> [Problem to solve] Reproduce the records below in full and exactly, without their images.

> [Material supplied]
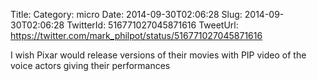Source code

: Title: 
Category: micro
Date: 2014-09-30T02:06:28
Slug: 2014-09-30T02:06:28
TwitterId: 516771027045871616
TweetUrl: https://twitter.com/mark_philpot/status/516771027045871616

I wish Pixar would release versions of their movies with PIP video of the voice actors giving their performances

> [Response to the task]
Source code

: Title: 
Category: micro
Date: 2014-09-30T02:06:28
Slug: 2014-09-30T02:06:28
TwitterId: 516771027045871616
TweetUrl: https://twitter.com/mark_philpot/status/516771027045871616

I wish Pixar would release versions of their movies with PIP video of the voice actors giving their performances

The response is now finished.